The vote on the street closing was widely viewed as a critical test vote on the council's ultimate decision on the HHS plans, which have been hotly debated for the past year. Besides the road closing, the council still has the authority to say yes or no to a development permit.

The council also wants time to decide whether a special use permit and a rezoning request should be submitted and approved before a vote is taken on whether to close off a portion of Ninth Avenue West between U.S. 25 and Oakland Street.

Miller said after the council adjourned that the earliest the council could receive an acceptable site plan would be in May.

“I am totally not comfortable with closing the road,” Miller said. “There’s a real lack of information.
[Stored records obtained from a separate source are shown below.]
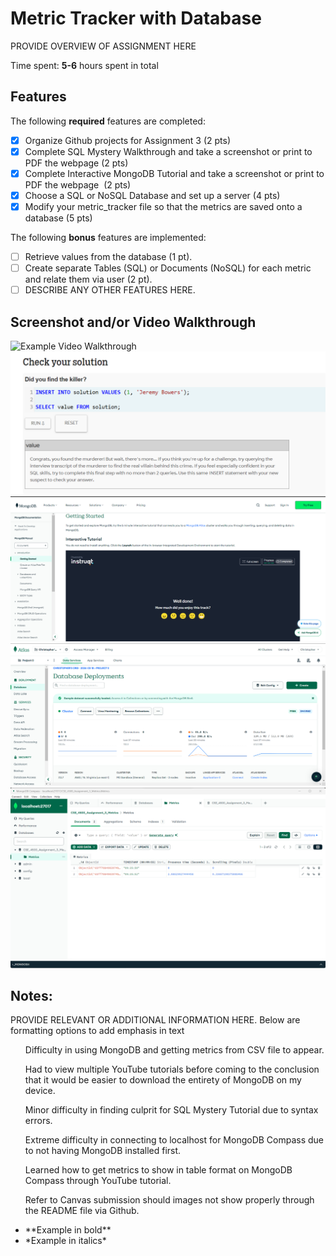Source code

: # Metric Tracker with Database

PROVIDE OVERVIEW OF ASSIGNMENT HERE

Time spent: **5-6** hours spent in total

## Features

The following **required** features are completed:

- [X] Organize Github projects for Assignment 3 (2 pts)
- [X] Complete SQL Mystery Walkthrough and take a screenshot or print to PDF the webpage (2 pts)
- [X] Complete Interactive MongoDB Tutorial and take a screenshot or print to PDF the webpage  (2 pts)
- [X] Choose a SQL or NoSQL Database and set up a server (4 pts)
- [X] Modify your metric_tracker file so that the metrics are saved onto a database (5 pts)

The following **bonus** features are implemented:

- [ ] Retrieve values from the database (1 pt).
- [ ] Create separate Tables (SQL) or Documents (NoSQL) for each metric and relate them via user (2 pt).
- [ ] DESCRIBE ANY OTHER FEATURES HERE.

## Screenshot and/or Video Walkthrough

<img src="https://imgur.com/gallery/4rAXx5x" title='Example Video Walkthrough' width='' alt='Example Video Walkthrough' />
<img src="Images/SQL_Mystery_Walkthrough_screenshot.png" title='SQL Tutorial Complete' width='' alt='SQL Tutorial Complete' />
<img src="Images/MongoDB_Tutorial_screenshot.png" title='MongoDB Tutorial Complete' width='' alt='MongoDB Tutorial Complete' />
<img src="Images/database_setup_screenshot.png" title='database setup' width='' alt='database setup' />
<img src="Images/write_to_database_screenshot.png" title='write to database' width='' alt='write to database' />


## Notes:
PROVIDE RELEVANT OR ADDITIONAL INFORMATION HERE. Below are formatting options to add emphasis in text
<ul>
  <p>Difficulty in using MongoDB and getting metrics from CSV file to appear.<p>
  <p>Had to view multiple YouTube tutorials before coming to the conclusion
     that it would be easier to download the entirety of MongoDB on my device.<p>
  <p>Minor difficulty in finding culprit for SQL Mystery Tutorial due to syntax errors.<p>
  <p>Extreme difficulty in connecting to localhost for MongoDB Compass due to not having
     MongoDB installed first.<p>
  <p>Learned how to get metrics to show in table format on MongoDB Compass through YouTube tutorial.<p>
  <p>Refer to Canvas submission should images not show properly through the README file via Github.<p>
  <li>**Example in bold**</li>
  <li>*Example in italics*</li>
</ul>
We’ve got the cart in front of the horse right now. Let’s get the rest of the information and go from there.”

Stephens said he believes the council was being asked to “do something we’ve never done before” in voting to close a road before zoning change is in place.
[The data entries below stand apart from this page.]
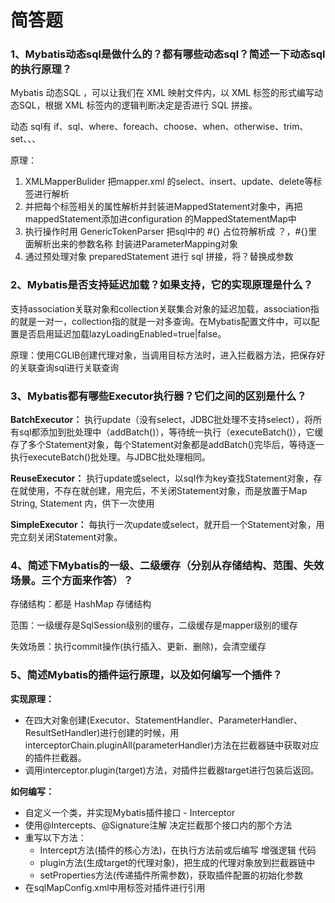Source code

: # 简答题
### 1、Mybatis动态sql是做什么的？都有哪些动态sql？简述一下动态sql的执行原理？

Mybatis 动态SQL ，可以让我们在 XML 映射文件内，以 XML 标签的形式编写动态SQL，根据 XML 标签内的逻辑判断决定是否进行 SQL 拼接。

动态 sql有 if、sql、where、foreach、choose、when、otherwise、trim、set、、、

原理：
1. XMLMapperBulider 把mapper.xml 的select、insert、update、delete等标签进行解析
2. 并把每个标签相关的属性解析并封装进MappedStatement对象中，再把mappedStatement添加进configuration 的MappedStatementMap中
3. 执行操作时用 GenericTokenParser 把sql中的 #{} 占位符解析成 ？，#{}里面解析出来的参数名称 封装进ParameterMapping对象
4. 通过预处理对象 preparedStatement 进行 sql 拼接，将？替换成参数

### 2、Mybatis是否支持延迟加载？如果支持，它的实现原理是什么？
支持association关联对象和collection关联集合对象的延迟加载，association指的就是一对一，collection指的就是一对多查询。在Mybatis配置文件中，可以配置是否启用延迟加载lazyLoadingEnabled=true|false。

原理：使用CGLIB创建代理对象，当调用目标方法时，进入拦截器方法，把保存好的关联查询sql进行关联查询

### 3、Mybatis都有哪些Executor执行器？它们之间的区别是什么？
**BatchExecutor：** 执行update（没有select，JDBC批处理不支持select），将所有sql都添加到批处理中（addBatch()），等待统一执行（executeBatch()），它缓存了多个Statement对象，每个Statement对象都是addBatch()完毕后，等待逐一执行executeBatch()批处理。与JDBC批处理相同。

**ReuseExecutor：** 执行update或select，以sql作为key查找Statement对象，存在就使用，不存在就创建，用完后，不关闭Statement对象，而是放置于Map String, Statement 内，供下一次使用

**SimpleExecutor：** 每执行一次update或select，就开启一个Statement对象，用完立刻关闭Statement对象。


### 4、简述下Mybatis的一级、二级缓存（分别从存储结构、范围、失效场景。三个方面来作答）？

存储结构：都是 HashMap 存储结构 

范围：一级缓存是SqlSession级别的缓存，二级缓存是mapper级别的缓存

失效场景：执行commit操作(执行插入、更新、删除)，会清空缓存

### 5、简述Mybatis的插件运行原理，以及如何编写一个插件？
**实现原理：**
- 在四大对象创建(Executor、StatementHandler、ParameterHandler、ResultSetHandler)进行创建的时候，用interceptorChain.pluginAll(parameterHandler)方法在拦截器链中获取对应的插件拦截器。
- 调用interceptor.plugin(target)方法，对插件拦截器target进行包装后返回。

**如何编写：**
- 自定义一个类，并实现Mybatis插件接口 - Interceptor
- 使用@Intercepts、@Signature注解 决定拦截那个接口内的那个方法
- 重写以下方法：
  - Intercept方法(插件的核心方法)，在执行方法前或后编写 增强逻辑 代码
  - plugin方法(生成target的代理对象)，把生成的代理对象放到拦截器链中
  - setProperties方法(传递插件所需参数)，获取插件配置的初始化参数
- 在sqlMapConfig.xml中用<plugins>标签对插件进行引用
“It’s not sound reasoning,” Stephens said. “I think we should abandon this decision tonight.”

All eight people who spoke during a public hearing before the council’s vote opposed construction of the new school, including Henderson County school board chairwoman Amy Lynn Holt.

Holt said after the meeting that she wouldn’t mind continuing to seek other options for the fate of the 91-year-old school.

“I would like to work with the commissioners and us to develop a plan that works for everybody,” she said. “It’s been so disheartening on our community.”

David Rhode, a student at Western Carolina University, questioned whether the planned 4 acres of property on which the new school would be built is adequate.

“Sixty acres is recommended for a school this size,” Rhode said. “This project is costly and nobody has supported it. It’s been a resounding ‘No.’”
The future of HHS — whether to build an all-new school north of Ninth Avenue or to preserve the original classroom building and auditorium while bulldozing the gyms, band room, cafeteria and vocational ed wing — has been the subject of a drawn-out battle that has pitted the School Board, HHS alumni, the current students and faculty against the Board of Commissioners.


After commissioners issued a public warning that the project would be dead if the School Board voted no, the School Board voted 4-2 on Dec. 12 to endorse the all-new construction plan. Similarly, commissioners warned that if the City Council failed to OK the rezoning, the county would drop the project indefinitely and potentially put the Boyd lot on the market.